Core competences is one of the most important business ideas currently shaping our world. This is one of the key ideas that lie behind the current wave of outsourcing, as businesses concentrate their efforts on things they do well and outsource as much as they can of everything else.
core competencies is recognizing that competition between businesses is as much a race for competence mastery as it is for market position and market power. Senior management cannot focus on all activities of a business and the competencies required to undertake them. So the goal is for management to focus attention on competencies that really affect competitive advantage
In this article we explain the idea and help you use it, on both corporate and personal levels. And by doing so, we show you how you can get ahead of your competition – and stay ahead.
By using the idea, you’ll make the very most of the opportunities open to you:
- You’ll focus your efforts so that you develop a unique level of expertise in areas that really matter to your customers. Because of this, you’ll command the rewards that come with this expertise.
- You’ll learn to develop your own skills in a way that complements your company’s core competences.

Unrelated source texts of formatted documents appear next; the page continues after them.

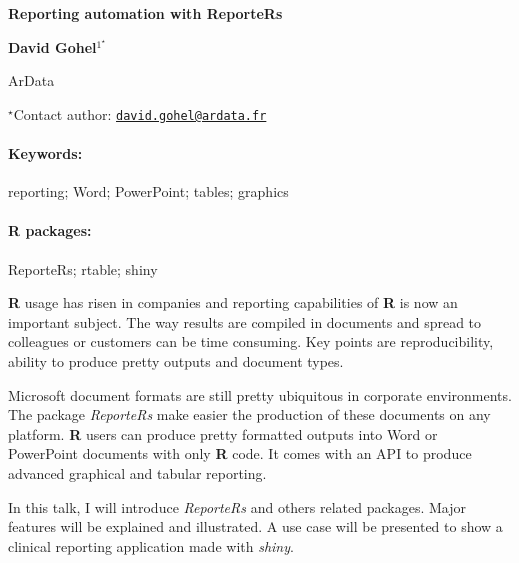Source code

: \documentclass[11pt, a4paper]{article}
\renewcommand{\title}[1]{\begin{center}{\bf \LARGE #1}\end{center}}
\newcommand{\keywords}{\paragraph{Keywords:}}
\newcommand{\packages}{\paragraph{R packages:}}
\begin{document}
\pagestyle{empty}

\title{Reporting automation with ReporteRs}

\begin{center}
  {\bf David Gohel$^{1^\star}$}
\end{center}

\vskip 0.3cm

\begin{affiliations}
\begin{enumerate}
\begin{minipage}{0.915\textwidth}
\centering
\item ArData \\[-2pt]
\end{minipage}
\end{enumerate}
$^\star$Contact author: \href{mailto:david.gohel@ardata.fr}{\nolinkurl{david.gohel@ardata.fr}}\\
\end{affiliations}

\vskip 0.5cm

\begin{minipage}{0.915\textwidth}
\keywords reporting; Word; PowerPoint; tables; graphics
\packages ReporteRs; rtable; shiny
\end{minipage}

\vskip 0.8cm

\textbf{R} usage has risen in companies and reporting capabilities of
\textbf{R} is now an important subject. The way results are compiled in
documents and spread to colleagues or customers can be time consuming.
Key points are reproducibility, ability to produce pretty outputs and
document types.

Microsoft document formats are still pretty ubiquitous in corporate
environments. The package \emph{ReporteRs} make easier the production of
these documents on any platform. \textbf{R} users can produce pretty
formatted outputs into Word or PowerPoint documents with only \textbf{R}
code. It comes with an API to produce advanced graphical and tabular
reporting.

In this talk, I will introduce \emph{ReporteRs} and others related
packages. Major features will be explained and illustrated. A use case
will be presented to show a clinical reporting application made with
\emph{shiny}.
\end{document}
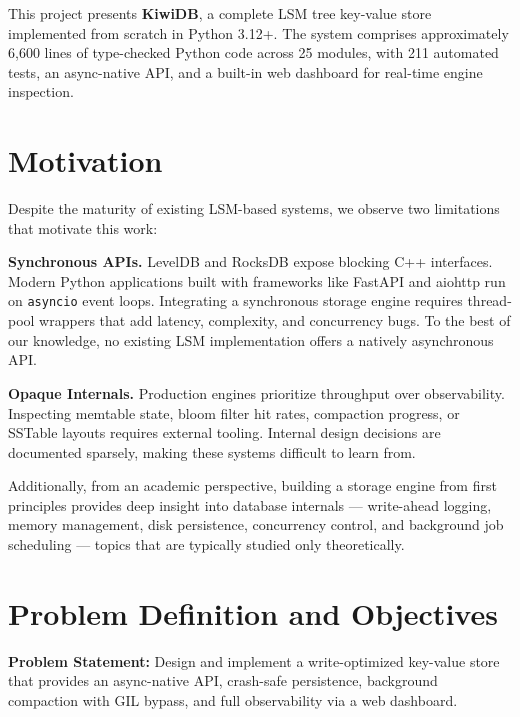 \documentclass[oneside,a4paper,12pt]{book}
\begin{document}
This project presents \textbf{KiwiDB}, a complete LSM tree key-value store implemented from scratch in Python 3.12+. The system comprises approximately 6,600 lines of type-checked Python code across 25 modules, with 211 automated tests, an async-native API, and a built-in web dashboard for real-time engine inspection.

\section{Motivation}

Despite the maturity of existing LSM-based systems, we observe two limitations that motivate this work:

\textbf{Synchronous APIs.} LevelDB and RocksDB \cite{c8} expose blocking C++ interfaces. Modern Python applications built with frameworks like FastAPI and aiohttp run on \texttt{asyncio} event loops. Integrating a synchronous storage engine requires thread-pool wrappers that add latency, complexity, and concurrency bugs. To the best of our knowledge, no existing LSM implementation offers a natively asynchronous API.

\textbf{Opaque Internals.} Production engines prioritize throughput over observability. Inspecting memtable state, bloom filter hit rates, compaction progress, or SSTable layouts requires external tooling. Internal design decisions are documented sparsely, making these systems difficult to learn from.

Additionally, from an academic perspective, building a storage engine from first principles provides deep insight into database internals --- write-ahead logging, memory management, disk persistence, concurrency control, and background job scheduling --- topics that are typically studied only theoretically.

\section{Problem Definition and Objectives}

\textbf{Problem Statement:} Design and implement a write-optimized key-value store that provides an async-native API, crash-safe persistence, background compaction with GIL bypass, and full observability via a web dashboard.
\end{document}
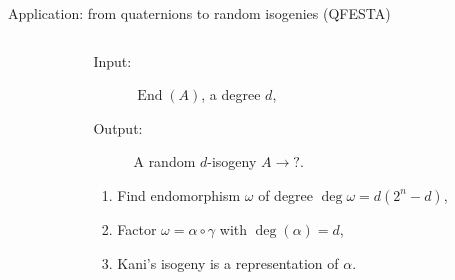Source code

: \documentclass[aspectratio=169]{beamer}
\newcommand{\End}{\operatorname{End}}
\begin{document}
\begin{frame}{Application: from quaternions to random isogenies (QFESTA)}
  \large
  \begin{columns}
    \begin{column}{0.4\textwidth}
      \centering
    \end{column}
    \begin{column}{0.6\textwidth}
      \begin{description}
      \item[Input:] $\End(A)$, a degree $d$,
      \item[Output:] A random $d$-isogeny $A→?$.
      \end{description}
      \begin{enumerate}
      \item Find endomorphism $ω$ of degree
        \emph{$\deg ω = d(2^n - d)$},
      \item Factor \emph{$ω = α∘γ$} with \emph{$\deg(α) = d$},
      \item Kani's isogeny is a representation of $α$.
      \end{enumerate}
    \end{column}  
  \end{columns}
\end{frame}

\end{document}
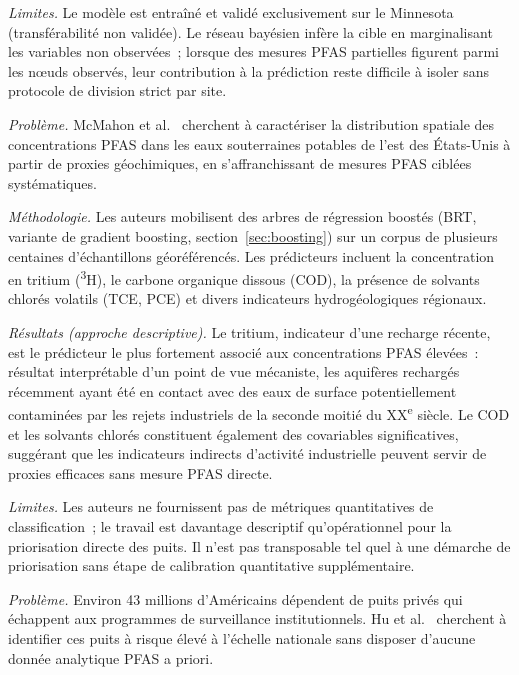\emph{Limites.}
Le mod\`ele est entra\^in\'e et valid\'e exclusivement sur le Minnesota (transf\'erabilit\'e non valid\'ee).
Le r\'eseau bay\'esien inf\`ere la cible en marginalisant les variables non observ\'ees~; lorsque des mesures PFAS partielles figurent parmi les n\oe uds observ\'es, leur contribution \`a la pr\'ediction reste difficile \`a isoler sans protocole de division strict par site.


\label{sec:art-mcmahon2022}

\emph{Probl\`eme.}
McMahon et al.~\cite{mcmahon2022pfas} cherchent \`a caract\'eriser la distribution spatiale des concentrations PFAS dans les eaux souterraines potables de l'est des \'Etats-Unis \`a partir de proxies g\'eochimiques, en s'affranchissant de mesures PFAS cibl\'ees syst\'ematiques.

\emph{M\'ethodologie.}
Les auteurs mobilisent des arbres de r\'egression boost\'es (BRT, variante de gradient boosting, section~\ref{sec:boosting}) sur un corpus de plusieurs centaines d'\'echantillons g\'eor\'ef\'erenc\'es.
Les pr\'edicteurs incluent la concentration en tritium (\textsuperscript{3}H), le carbone organique dissous (COD), la pr\'esence de solvants chlor\'es volatils (TCE, PCE) et divers indicateurs hydrog\'eologiques r\'egionaux.

\emph{R\'esultats (approche descriptive).}
Le tritium, indicateur d'une recharge r\'ecente, est le pr\'edicteur le plus fortement associ\'e aux concentrations PFAS \'elev\'ees~: r\'esultat interpr\'etable d'un point de vue m\'ecaniste, les aquif\`eres recharg\'es r\'ecemment ayant \'et\'e en contact avec des eaux de surface potentiellement contamin\'ees par les rejets industriels de la seconde moiti\'e du XX\textsuperscript{e} si\`ecle.
Le COD et les solvants chlor\'es constituent \'egalement des covariables significatives, sugg\'erant que les indicateurs indirects d'activit\'e industrielle peuvent servir de proxies efficaces sans mesure PFAS directe.

\emph{Limites.}
Les auteurs ne fournissent pas de m\'etriques quantitatives de classification~; le travail est davantage descriptif qu'op\'erationnel pour la priorisation directe des puits.
Il n'est pas transposable tel quel \`a une d\'emarche de priorisation sans \'etape de calibration quantitative suppl\'ementaire.


\label{sec:art-hu2021}

\emph{Probl\`eme.}
Environ 43 millions d'Am\'ericains d\'ependent de puits priv\'es qui \'echappent aux programmes de surveillance institutionnels.
Hu et al.~\cite{hu2021privatewells} cherchent \`a identifier ces puits \`a risque \'elev\'e \`a l'\'echelle nationale sans disposer d'aucune donn\'ee analytique PFAS a priori.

By building the skills and abilities that your company most values, you’ll win respect and get the career advancement that you want.
The starting point for understanding core competences is understanding that businesses need to have something that customers uniquely value if they’re to make good profits.

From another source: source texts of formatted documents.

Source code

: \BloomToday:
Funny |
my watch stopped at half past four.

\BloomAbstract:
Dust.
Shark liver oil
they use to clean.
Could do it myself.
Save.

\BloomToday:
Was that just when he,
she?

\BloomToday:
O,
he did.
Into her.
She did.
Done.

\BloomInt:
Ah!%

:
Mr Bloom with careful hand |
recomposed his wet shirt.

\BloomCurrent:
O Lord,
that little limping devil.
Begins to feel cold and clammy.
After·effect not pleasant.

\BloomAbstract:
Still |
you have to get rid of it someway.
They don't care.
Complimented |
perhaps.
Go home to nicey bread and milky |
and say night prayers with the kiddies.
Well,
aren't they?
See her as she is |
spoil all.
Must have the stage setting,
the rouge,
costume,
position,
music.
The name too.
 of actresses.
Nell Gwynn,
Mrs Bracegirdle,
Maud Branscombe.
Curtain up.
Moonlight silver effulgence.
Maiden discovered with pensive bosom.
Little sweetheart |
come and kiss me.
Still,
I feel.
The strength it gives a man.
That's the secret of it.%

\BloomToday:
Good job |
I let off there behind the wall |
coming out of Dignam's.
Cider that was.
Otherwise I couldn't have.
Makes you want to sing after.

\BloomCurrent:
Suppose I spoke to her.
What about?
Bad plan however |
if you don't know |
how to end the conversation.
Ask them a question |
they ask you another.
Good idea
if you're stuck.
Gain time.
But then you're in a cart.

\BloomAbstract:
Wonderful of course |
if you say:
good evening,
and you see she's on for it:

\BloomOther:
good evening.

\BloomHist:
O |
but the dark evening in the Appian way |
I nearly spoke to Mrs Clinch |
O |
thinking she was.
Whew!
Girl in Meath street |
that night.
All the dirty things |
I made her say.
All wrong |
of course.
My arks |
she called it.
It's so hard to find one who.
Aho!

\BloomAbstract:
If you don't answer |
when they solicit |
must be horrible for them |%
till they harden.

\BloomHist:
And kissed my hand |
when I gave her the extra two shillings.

“Me too” businesses (with nothing unique to distinguish them from their competition) are doomed to compete on price: The only thing they can do to make themselves the customer’s top choice is drop price. And as other “me too” businesses do the same, profit margins become thinner and thinner.

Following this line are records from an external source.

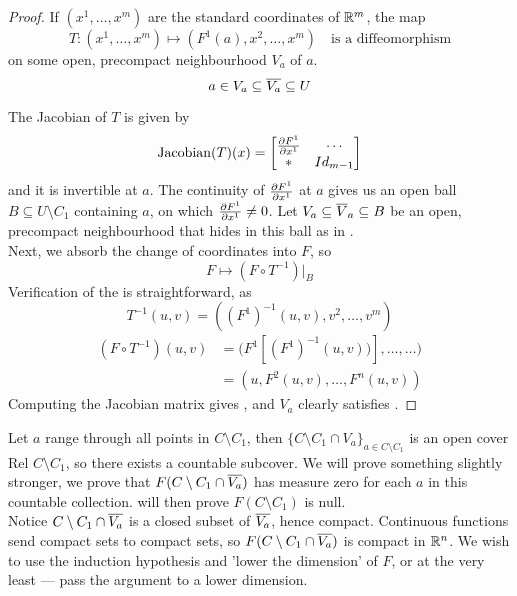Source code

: \documentclass[../main-manifolds.tex]{subfiles}
\begin{document}
\begin{proof}
If $(x^1,\ldots,x^m)$ are the standard coordinates of ${\mathbb{R}^m}$, the map 
    \[
        T: (x^1,\ldots,x^m)\mapsto (F^1(a),x^2,\ldots,x^m)\quad\text{is a diffeomorphism}
    \]
    on some open, precompact neighbourhood $V_a$ of $a$.
    \[
        a\in V_a\subseteq \overline{V_a}\subseteq U
    \]
    
    The Jacobian of $T$ is given by
    \[
        \operatorname{Jacobian}(T)(x)=\begin{bmatrix}
            \pdv{F^1}{x^1}(x) & \cdots \\ * & Id_{m-1}
        \end{bmatrix}
    \]
    and it is invertible at $a$. The continuity of $\pdv{F^1}{x^1}$ at $a$ gives us an open ball $B\subseteq U\setminus C_1$ containing $a$, on which $\pdv{F^1}{x^1}\neq 0$. Let $V_a\subseteq\overline{V}_a\subseteq B$ be an open, precompact neighbourhood that hides in this ball as in . \\

    Next, we absorb the change of coordinates into $F$, so
    \[
        F\mapsto (F\circ T^{-1})|_{B}
    \]
    Verification of the  is straightforward, as
    \[
    T^{-1}(u,v) = ((F^1)^{-1}(u,v), v^2,\ldots,v^m)
    \]
    \begin{align*}
        (F\circ T^{-1})(u,v) 
        &= \biggl(F^1[(F^1)^{-1}(u,v))], \ldots,\ldots\biggr)\\
        &= (u, F^2(u,v),\ldots, F^n(u,v))
    \end{align*}
    Computing the Jacobian matrix gives , and $V_a$ clearly satisfies .
\end{proof}

Let $a$ range through all points in $C\setminus C_1$, then $\{C\setminus C_1\cap V_a\}_{a\in C\setminus C_1}$ is an open cover Rel $C\setminus C_1$, so there exists a countable subcover. We will prove something slightly stronger, we prove that $F(C\setminus C_1\cap \overline{V_a})$ has measure zero for each $a$ in this countable collection.  will then prove $F(C\setminus C_1)$ is null.\\

Notice $C\setminus C_1\cap \overline{V_a}$ is a closed subset of $\overline{V_a}$, hence compact. Continuous functions send compact sets to compact sets, so $F(C\setminus C_1\cap \overline{V_a})$ is compact in ${\mathbb{R}^n}$. We wish to use the induction hypothesis and 'lower the dimension' of $F$, or at the very least — pass the argument to a lower dimension.
\end{document}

This is why there’s such an emphasis on building and selling USPs (Unique Selling Points) in business.
If you’re able to offer something uniquely good, customers will want to choose your products and will be willing to pay more for them.
The question, though, is where this uniqueness comes from, and how it can be sustained.
In their key 1990 paper “The Core Competence of the Corporation,” C.K.Prahalad and Gary Hamel argue that “Core Competences” are some of the most important sources of uniqueness: These are the things that a company can do uniquely well, and that no-one else can copy quickly enough to affect competition.
Prahalad and Hamel used examples of slow-growing and now-forgotten mega corporations that failed to recognize and capitalize on their strengths. They compared them with star performers of the 1980s (such as NEC, Canon and Honda), which had a very clear idea of what they were good at, and which grew very fast.
Because these companies were focused on their core competences, and continually worked to build and reinforce them, their products were more advanced than those of their competitors, and customers were prepared to pay more for them. And as they switched effort away from areas where they were weak, and further focused on areas of strength, their products built up more and more of a market lead.
Now you’ll probably find this an attractive idea, and it’s often easy to think about a whole range of things that a company does that it can do well. However, Hamel and Prahalad give three tests to see whether they are true core competences:
- Relevance: Firstly, the competence must give your customer something that strongly influences him or her to choose your product or service. If it does not, then it has no effect on your competitive position and is not a core competence.
- Difficulty of imitation: Secondly, the core competence should be difficult to imitate. This allows you to provide products that are better than those of your competition. And because you’re continually working to improve these skills, means that you can sustain its competitive position.
- Breadth of application: Thirdly, it should be something that opens up a good number of potential markets. If it only opens up a few small, niche markets, then success in these markets will not be enough to sustain significant growth.